Was ist eine Mala?

Eine mālā ist eine Rezitierkette, die je nach Tradition aus einer unterschiedlichen Anzahl an Perlen besteht. Sie variiert in Material sowie Größe und dient als wertvolle Zählhilfe beim Rezitieren. Der Begriff stammt aus dem Sanskrit und bedeutet ‚Kranz‘ oder ‚Rezitierkette‘. Seit jeher begleitet sie Übende in ihrer spirituellen Praxis, fördert die Achtsamkeit und unterstützt die Manifestation der eigenen Essenz.

Warum Mala?

Der Verstand neigt dazu, ständig von einem Gedanken zum nächsten abzuschweifen, besonders wenn man sich in die Meditation begibt. Durch diese Art der Meditation kann man sich zwar entspannen oder Ereignisse aus der Vergangenheit verarbeiten, aber wirkliche
Meditation kann einen tiefer führen – zur Natur des eigenen Wesens.

Die mālā dient hierbei als Anker in der Hand. Sie ist ein stilles Medium, das hilft, den Verstand zu zähmen, die Gedanken zu bündeln und den Fokus zu schärfen, um in das eigene Innere vorzudringen.

Was ist Rudraksha?

rudrākṣa ist ein Samen des Elaeocarpus-ganitrus Baums, der im Hinduismus als heilig gilt. Die Bäume werden ca. 18-24 m hoch und kommen von der Ganges-Ebene in den Ausläufern des Himalaya bis nach Nepal vor. Die Samen werden hauptsächlich aus Indien, Indonesien und Nepal für mālā und Schmuck bezogen. Das Wort rudrākṣa ist ein zusammengesetztes Sanskritwort aus rudra und akṣa und bedeutet „Tränen des Herrn Rudra„. rudra ist einer von Śivas vedischen Namen und akṣa bedeutet „Tränen“.
Es gibt diverse Typen von rudrākṣa-Samen, deren mukhi-Anzahl (Linien oder Gesichter) zwischen 1 und 21 variiert. Der Anzahl von mukhi und deren energetische Wirkung stehen im Zusammenhang. Wir verwenden rudrākṣa grundsätzlich mit 5 mukhi (pancha-mukhi), da ihre Wirkung* für jeden geeignet ist.
*Unterstützt die Meditation und die innere Balance zu finden.

Meditation

Das Verweilen jenseits des Verstandes.

Die Annahme, dass Meditation bedeutet, uns vom Denken zu lösen, ist ein Trugschluss. Das Gehirn denkt, so wie das Herz schlägt.
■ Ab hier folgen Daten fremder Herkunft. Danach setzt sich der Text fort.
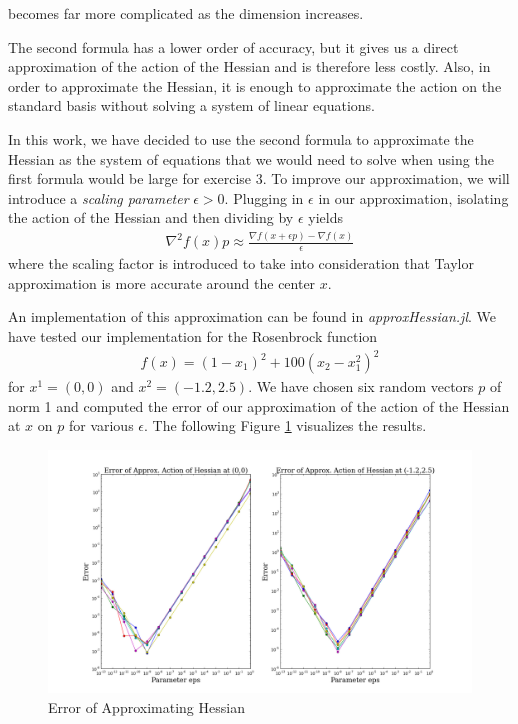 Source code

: \documentclass{article}
\begin{document}
becomes far more complicated as the dimension increases. \par
The second formula has a lower order of accuracy, but it gives us a direct approximation of the action of the Hessian and is therefore less costly. Also, in order to approximate the Hessian, it is enough to approximate the action on the
standard basis without solving a system of linear equations.\par
In this work, we have decided to use the second formula to approximate the Hessian as the system of equations that we would need to solve when using the first formula would be large for exercise 3. To improve our approximation, we will introduce a \emph{scaling parameter} $\epsilon>0$. Plugging in $\epsilon$ in our approximation, isolating the action of the Hessian and then dividing by $\epsilon$ yields
\begin{align*}
  \nabla^{2} f(x)p\approx\frac{\nabla f(x+\epsilon p)-\nabla f(x)}{\epsilon}
\end{align*}
where  the scaling factor is introduced to take into consideration that
Taylor approximation is more accurate around the center $x$. \par
An implementation of this approximation can be found in \emph{approxHessian.jl}.
We have tested our implementation for the Rosenbrock function
\begin{align*}
  f(x)=(1-x_1)^2+100(x_2-x_1^2)^2
\end{align*}
for $x^{1}=(0,0)$ and $x^{2}=(-1.2,2.5)$. We have chosen six random vectors $p$
of norm 1 and computed the error of our approximation of the action of the Hessian at $x$ on $p$ for various $\epsilon$. The following Figure \ref{action}
visualizes the results.
\begin{figure}[H]
  \centerline{
  \includegraphics[scale=0.3]{action.png}
  }
  \caption{Error of Approximating Hessian}
\label{action}
\end{figure}
\end{document}
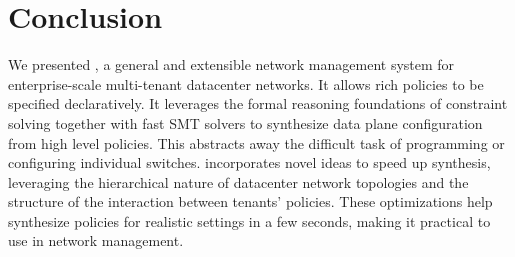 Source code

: \section{Conclusion}

We presented \Name, a general and extensible network management system
for enterprise-scale multi-tenant datacenter networks. It allows
rich policies to be specified declaratively. It leverages
the formal reasoning foundations of constraint solving together with
fast SMT solvers to synthesize data plane configuration from high
level policies. This abstracts away the difficult task of programming or
configuring individual switches. \Name incorporates novel ideas to
speed up synthesis, leveraging the hierarchical nature of datacenter
network topologies and the structure of the interaction between
tenants' policies. These optimizations help \Name synthesize policies
for realistic settings in a few seconds, making it practical to use in
network management.

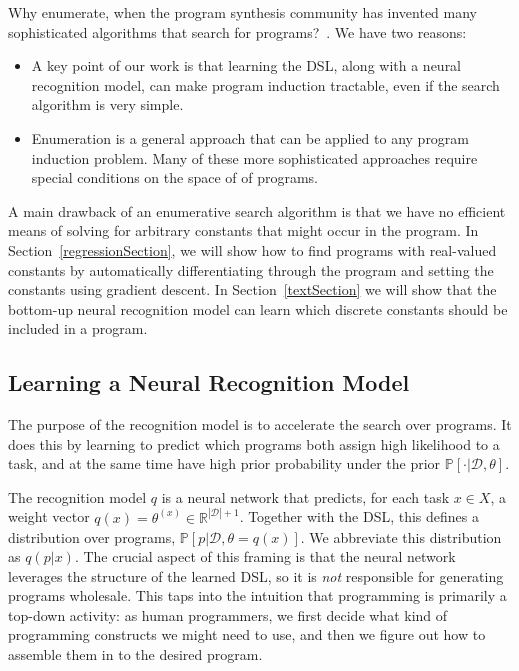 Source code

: \documentclass{article}
\newcommand{\probability}{\mathds{P}} %
\begin{document}
Why enumerate, when the program synthesis community has invented many
sophisticated algorithms that search for programs?~\cite{solar2008program,schkufza2013stochastic,feser2015synthesizing,osera2015type,polozov2015flashmeta}.
We have two reasons:%
\begin{itemize}
\item A key point of our work is that learning the DSL, along with a neural recognition model, can make program induction tractable, even if the search algorithm is very simple.
\item Enumeration is a general approach that can be applied to any program induction problem. Many of these more sophisticated approaches require special conditions on
  the space of of programs.
\end{itemize}
A main drawback of an enumerative search algorithm is that we have no
efficient means of solving for arbitrary constants that might occur in the
program. In Section~\ref{regressionSection},
we will show how to find programs with real-valued constants
by automatically differentiating through the program and setting the constants using gradient descent.
In Section~\ref{textSection}
we will show that the bottom-up neural recognition model can learn
which discrete constants should be included in a program.







\subsection{Learning a Neural Recognition Model}\label{recognitionSection}

The purpose of the recognition model is to accelerate the search over
programs.  It does this by learning to predict which programs both 
assign high likelihood to a task, and at the same time 
have high prior probability under the prior $\probability[\cdot |\mathcal{D},\theta]$.

The recognition model $q$ is a neural network that predicts,
for each task $x\in X$, a weight vector $q(x) = \theta^{(x)}\in \mathbb{R}^{|\mathcal{D}| + 1}$.
Together with the DSL, this defines a distribution over programs,
$\probability[p|\mathcal{D},\theta = q(x)]$.
We abbreviate this distribution as $q(p|x)$.
The crucial aspect of this framing is that the neural network
leverages the structure of the learned DSL,
so it is \emph{not} responsible for
generating programs wholesale.
This taps into the intuition that programming is primarily a top-down activity:
as human programmers, we first decide what kind of
programming constructs we might need to use,
and then we figure out how to assemble them in to the desired program.
\end{document}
​In Meditation zu sein bedeutet, die Gedanken zu beobachten, ohne sich mit ihnen zu identifizieren.

​Das Bild von Wind und Wellen
​Um sich die Essenz der Meditation zu Herzen zu nehmen, hilft ein Blick auf die Natur:
-​ Das Denken ist der Wind: Er taucht auf, er weht, er verändert seine Richtung. Er ist eine natürliche Bewegung der Energie.
​- Die Wellen sind der Verstand: Wenn der Wind auf das Wasser trifft, entstehen Wellen. Der Verstand ist die Unruhe, die in unserem Bewusstsein entsteht, wenn Gedanken aufkommen.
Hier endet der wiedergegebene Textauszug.